Heiratsanträge, Schluss machen oder auch einfach mal eben einen Mord androhen – Delta Radio macht’s möglich. Live und „on air“.

Delta Radio „gibt dir jetzt fünfzehn Sekunden Sendezeit“. Zeit, in der „du alles sagen kannst, was du willst. Wirklich alles.“ Man kann auch „kreischen und rülpsen“, so das großzügige Angebot. Und wirklich alles, alles sagen. Das tun die Hörer auch.

So die junge Frau, die mit der zarten Stimme einer Neunzehnjährigen ihrem Freund einen Heiratsantrag macht, was den Zuhörer in die rührselige Bedrängnis bringt, zu denken: „Kind, halte ein! Du bist noch viel zu jung, da kommen noch andere!“. Bis sie ihn nach der neunten Sekunde „Schatzi“ nennt und so von Liebe spricht, dass man meint, die ist im Kopf so alt, sie hat es nicht besser verdient, als bereits mit Anfang zwanzig das Leben einer Fünfzigjährigen zu spielen.

Und dann war da noch Sabrina, die schlankweg ihrem Freund oder vielleicht einfach nur den Radiohörern mitteilt, dass sie ihn betrogen habe. Und dass sie denkt, es sei wohl aus.
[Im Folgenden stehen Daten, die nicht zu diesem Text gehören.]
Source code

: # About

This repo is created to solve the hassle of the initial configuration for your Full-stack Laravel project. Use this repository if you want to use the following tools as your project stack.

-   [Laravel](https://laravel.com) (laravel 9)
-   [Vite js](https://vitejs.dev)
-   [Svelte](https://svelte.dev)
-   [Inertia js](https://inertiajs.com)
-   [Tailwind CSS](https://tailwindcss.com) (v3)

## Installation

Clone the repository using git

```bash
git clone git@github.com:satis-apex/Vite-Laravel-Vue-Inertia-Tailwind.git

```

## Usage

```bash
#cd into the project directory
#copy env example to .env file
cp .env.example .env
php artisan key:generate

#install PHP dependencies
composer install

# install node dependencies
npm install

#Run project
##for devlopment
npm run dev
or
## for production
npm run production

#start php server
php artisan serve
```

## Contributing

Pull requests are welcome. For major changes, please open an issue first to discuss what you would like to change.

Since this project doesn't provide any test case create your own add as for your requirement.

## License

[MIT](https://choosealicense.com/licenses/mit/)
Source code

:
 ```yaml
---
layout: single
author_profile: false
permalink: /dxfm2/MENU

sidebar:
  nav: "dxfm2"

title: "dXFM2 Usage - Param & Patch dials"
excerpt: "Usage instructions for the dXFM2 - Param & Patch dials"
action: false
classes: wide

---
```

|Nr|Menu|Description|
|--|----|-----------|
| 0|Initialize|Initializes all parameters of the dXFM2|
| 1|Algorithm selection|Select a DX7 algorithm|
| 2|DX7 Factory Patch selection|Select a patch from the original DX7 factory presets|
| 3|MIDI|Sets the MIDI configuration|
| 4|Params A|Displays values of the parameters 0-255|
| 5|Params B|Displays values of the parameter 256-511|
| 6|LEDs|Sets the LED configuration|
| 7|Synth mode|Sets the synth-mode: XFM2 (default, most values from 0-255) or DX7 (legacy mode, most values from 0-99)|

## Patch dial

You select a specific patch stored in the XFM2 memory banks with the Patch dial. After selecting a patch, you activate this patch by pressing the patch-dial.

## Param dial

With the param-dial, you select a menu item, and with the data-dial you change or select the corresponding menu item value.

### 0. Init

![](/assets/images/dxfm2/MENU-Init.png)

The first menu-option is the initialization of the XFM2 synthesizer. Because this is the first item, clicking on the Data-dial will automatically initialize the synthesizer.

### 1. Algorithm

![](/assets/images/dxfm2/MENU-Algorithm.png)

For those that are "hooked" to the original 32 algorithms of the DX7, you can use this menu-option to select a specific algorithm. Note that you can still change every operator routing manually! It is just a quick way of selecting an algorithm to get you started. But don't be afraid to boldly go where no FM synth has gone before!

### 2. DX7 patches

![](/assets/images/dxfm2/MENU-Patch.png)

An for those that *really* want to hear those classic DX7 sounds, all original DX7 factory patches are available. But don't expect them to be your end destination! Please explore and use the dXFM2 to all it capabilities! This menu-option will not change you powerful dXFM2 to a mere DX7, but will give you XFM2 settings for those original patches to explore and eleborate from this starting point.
Das mit ihnen findet sie schon länger blöd, er sei sowieso ein … BÖÖÖÖÖÖ! Gerade, wenn es interessant wird, eine Hupe – die fünfzehn Sekunden sind um, und alles ist vorbei.
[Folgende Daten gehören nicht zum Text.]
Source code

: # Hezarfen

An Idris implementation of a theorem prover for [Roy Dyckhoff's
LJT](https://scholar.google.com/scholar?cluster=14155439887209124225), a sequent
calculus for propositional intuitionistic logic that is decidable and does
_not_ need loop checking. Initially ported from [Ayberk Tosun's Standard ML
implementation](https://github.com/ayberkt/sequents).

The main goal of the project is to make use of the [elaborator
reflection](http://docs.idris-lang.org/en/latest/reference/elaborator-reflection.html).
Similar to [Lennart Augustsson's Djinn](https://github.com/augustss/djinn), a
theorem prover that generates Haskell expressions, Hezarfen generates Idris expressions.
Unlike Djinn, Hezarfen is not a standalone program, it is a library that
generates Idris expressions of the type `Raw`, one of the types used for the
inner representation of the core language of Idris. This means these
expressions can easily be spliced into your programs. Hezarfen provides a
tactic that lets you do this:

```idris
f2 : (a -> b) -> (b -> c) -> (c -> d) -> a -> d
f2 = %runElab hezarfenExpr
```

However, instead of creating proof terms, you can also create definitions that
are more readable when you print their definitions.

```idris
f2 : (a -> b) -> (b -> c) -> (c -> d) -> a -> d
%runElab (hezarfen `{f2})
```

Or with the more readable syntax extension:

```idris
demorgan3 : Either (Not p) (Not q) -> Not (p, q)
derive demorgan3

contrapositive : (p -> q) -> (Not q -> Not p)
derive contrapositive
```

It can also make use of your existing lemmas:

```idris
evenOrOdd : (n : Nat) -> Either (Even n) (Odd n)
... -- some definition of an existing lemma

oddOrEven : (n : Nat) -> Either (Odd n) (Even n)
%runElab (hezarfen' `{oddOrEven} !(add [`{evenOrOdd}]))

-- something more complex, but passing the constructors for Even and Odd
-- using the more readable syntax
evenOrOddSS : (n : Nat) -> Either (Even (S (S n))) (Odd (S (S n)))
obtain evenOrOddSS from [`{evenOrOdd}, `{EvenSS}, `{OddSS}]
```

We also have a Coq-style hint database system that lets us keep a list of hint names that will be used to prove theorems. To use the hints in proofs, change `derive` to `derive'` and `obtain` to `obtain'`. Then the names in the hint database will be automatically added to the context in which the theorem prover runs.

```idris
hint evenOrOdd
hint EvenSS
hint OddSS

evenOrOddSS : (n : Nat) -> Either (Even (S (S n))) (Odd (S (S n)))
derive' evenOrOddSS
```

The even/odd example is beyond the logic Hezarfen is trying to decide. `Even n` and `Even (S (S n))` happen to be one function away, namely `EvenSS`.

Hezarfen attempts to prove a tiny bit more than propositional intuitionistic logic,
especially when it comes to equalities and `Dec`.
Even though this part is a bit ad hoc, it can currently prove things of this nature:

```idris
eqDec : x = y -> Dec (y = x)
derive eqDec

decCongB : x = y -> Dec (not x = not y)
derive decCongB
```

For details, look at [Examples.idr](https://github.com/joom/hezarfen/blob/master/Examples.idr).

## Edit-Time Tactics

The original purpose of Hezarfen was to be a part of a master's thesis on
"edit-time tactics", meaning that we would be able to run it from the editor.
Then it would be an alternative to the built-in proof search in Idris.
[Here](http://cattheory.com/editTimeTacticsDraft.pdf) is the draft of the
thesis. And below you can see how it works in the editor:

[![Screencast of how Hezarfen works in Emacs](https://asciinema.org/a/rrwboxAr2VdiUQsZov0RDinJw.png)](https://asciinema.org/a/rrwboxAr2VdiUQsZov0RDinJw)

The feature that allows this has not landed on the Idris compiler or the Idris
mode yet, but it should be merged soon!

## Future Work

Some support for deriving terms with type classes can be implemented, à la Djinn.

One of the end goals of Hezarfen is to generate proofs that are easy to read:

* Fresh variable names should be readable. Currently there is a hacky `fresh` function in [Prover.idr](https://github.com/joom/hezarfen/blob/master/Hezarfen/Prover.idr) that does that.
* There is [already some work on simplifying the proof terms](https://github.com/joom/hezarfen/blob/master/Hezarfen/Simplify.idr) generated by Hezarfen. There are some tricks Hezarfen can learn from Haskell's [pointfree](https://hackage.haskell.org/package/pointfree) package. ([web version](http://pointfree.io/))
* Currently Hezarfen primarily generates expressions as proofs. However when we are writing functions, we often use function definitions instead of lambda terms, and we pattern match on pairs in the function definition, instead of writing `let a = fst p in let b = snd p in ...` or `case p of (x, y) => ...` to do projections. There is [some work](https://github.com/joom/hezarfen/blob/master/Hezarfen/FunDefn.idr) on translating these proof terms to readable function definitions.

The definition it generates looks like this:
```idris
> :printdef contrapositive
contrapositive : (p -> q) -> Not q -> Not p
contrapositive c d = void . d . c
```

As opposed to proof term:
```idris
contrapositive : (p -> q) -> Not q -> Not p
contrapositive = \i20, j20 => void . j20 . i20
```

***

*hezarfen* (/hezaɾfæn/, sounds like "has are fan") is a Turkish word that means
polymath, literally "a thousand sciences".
Und egal, was die Leute sagen, sie fliegen einfach raus. So einfach ist das. Auch bei Ronny, der vor zwei Tagen auf Sendung war, ganz jung und ganz nah am Weinen. Er rief an und konnte loswerden, dass seine Schule ein verdammter Kackladen, die allerletzte Scheißschule ist. Und während Ronny fünfzehn Sekunden Sendezeit hatte, kam man um das Mitleid nicht umhin, für diesen verzweifelten Kerl, während seine Stimmung plötzlich umschlug und er am Ende voll von hilflosem Zorn seine Lehrerin in die Hölle wünschte. Dann machte es BÖÖÖÖÖÖÖÖÖ! und Ronny flog mitten im Satz raus, und der Hörer saß da, mit seiner Assoziation von Erfurt und Littleton. Und der Moderator, der in der Zwischenzeit auf den Sendeablauf geschaut oder Bild gelesen hat, redet los von irgendeiner Tournee oder einer neuen Platte.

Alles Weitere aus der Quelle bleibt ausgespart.